Im Herbst 1950 kommt der junge Wiener Historiker Max Schreiber in ein Tiroler Bergdorf, um einem alten Geheimnis auf den Grund zu gehen. Konfrontiert mit der archaischen Bergwelt und der misstrauischen Dorfgemeinschaft , fühlt er sich mehr und mehr isoliert. In seiner Einsamkeit verliert er sich in der Liebe zu einer jungen Frau, um die jedoch auch ein anderer wirbt. Als ein Bauer unter ungeklärten Umständen ums Leben kommt, ein Stall lichterloh brennt und der Winter mit ungeheurer Wucht und tödlichen Lawinen über das Dorf hereinbricht, spitzt sich die Situation dramatisch zu. Schreiber gerät unter Mordverdacht und verschwindet spurlos – nur seine Aufzeichnungen bleiben zurück.

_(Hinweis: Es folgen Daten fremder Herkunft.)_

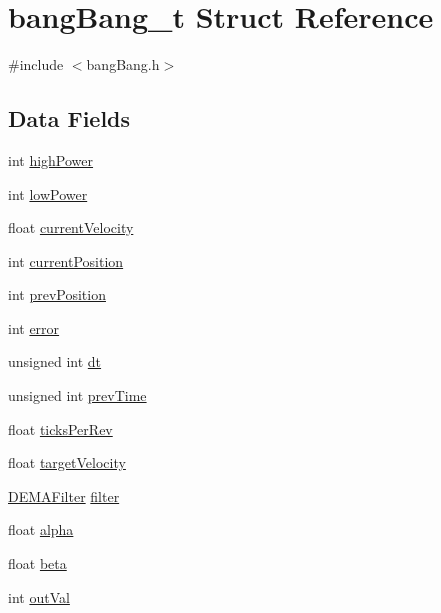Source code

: \hypertarget{structbang_bang__t}{}\section{bang\+Bang\+\_\+t Struct Reference}
\label{structbang_bang__t}


{\ttfamily \#include $<$bang\+Bang.\+h$>$}

\subsection*{Data Fields}
\begin{DoxyCompactItemize}
\item 
int \hyperlink{structbang_bang__t_a4fa83d121f975392d13a6eafc8733e8c}{high\+Power}
\item 
int \hyperlink{structbang_bang__t_aceab3f97677be43214905c6d7e52713c}{low\+Power}
\item 
float \hyperlink{structbang_bang__t_aa2a8ba8cec3769a80c38571a2003a065}{current\+Velocity}
\item 
int \hyperlink{structbang_bang__t_a1bcd4cd879b6db220af55e2f47369763}{current\+Position}
\item 
int \hyperlink{structbang_bang__t_a08cad64e2f790f4758c6f4318449176c}{prev\+Position}
\item 
int \hyperlink{structbang_bang__t_a6ddb95529b8ae1300a3384545edb0255}{error}
\item 
unsigned int \hyperlink{structbang_bang__t_a3760eb8e81e1ff498cf4051e27dbc4eb}{dt}
\item 
unsigned int \hyperlink{structbang_bang__t_a9cb7011acdcf5b3c005effc1084d807c}{prev\+Time}
\item 
float \hyperlink{structbang_bang__t_aae2001616d202114e9557ea4b07158d9}{ticks\+Per\+Rev}
\item 
float \hyperlink{structbang_bang__t_a45c6612d984871c8051fe831a2a555d9}{target\+Velocity}
\item 
\hyperlink{filter_8h_a7dde035e516b0067d35e0a4580bec1f5}{D\+E\+M\+A\+Filter} \hyperlink{structbang_bang__t_abe3696ef27d37d55fc311b8081103bba}{filter}
\item 
float \hyperlink{structbang_bang__t_a9be6043971378f34c53204912a84c8ee}{alpha}
\item 
float \hyperlink{structbang_bang__t_a69060aab09568c270a0e19247a4f3f1c}{beta}
\item 
int \hyperlink{structbang_bang__t_aadbe1f8dec61e70a84a84d01cecb5d3e}{out\+Val}
\end{DoxyCompactItemize}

Mehr als ein halbes Jahrhundert später will ein alter Mann endlich die Wahrheit wissen. Von seinen eigenen Schatten verfolgt, begibt er sich auf Spurensuche in die Vergangenheit.

Raffiniert, voller Rhythmus und Poesie erzählt Gerhard Jäger von der Magie, aber auch von der Brutalität eines Ortes, der aus Raum und Zeit gefallen scheint.

"Gerhard Jäger … hat einen ausgesprochen bildreichen, süffig zu lesenden Stil und folgt in diesem bemerkenswerten Debüt seiner Hauptfigur bis hinein in die zunehmend verworrene Innenwelt."

Anja Hirsch, Frankfurter Allgemeine Zeitung (07.11.2016)

Gerhard Jäger (Autor)

Gerhard Jäger, geboren 1966 in Dornbirn, arbeitete als Behindertenbetreuer, Lehrer und Vertreter im Außendienst. Er absolvierte eine Journalistenausbildung und arbeitete als freier Journalist und als Redakteur. 1994 erhielt er ein Nachwuchsstipendium des Bundesministeriums für Unterricht und Kunst, 1996 den Vorarlberger Literaturpreis für einen bisher unveröffentlichten Roman. Er lebt mit seiner Familie in Imst/Tirol.

"Gerhard Jäger … hat einen ausgesprochen bildreichen, süffig zu lesenden Stil und folgt in diesem bemerkenswerten Debüt seiner Hauptfigur bis hinein in die zunehmend verworrene Innenwelt."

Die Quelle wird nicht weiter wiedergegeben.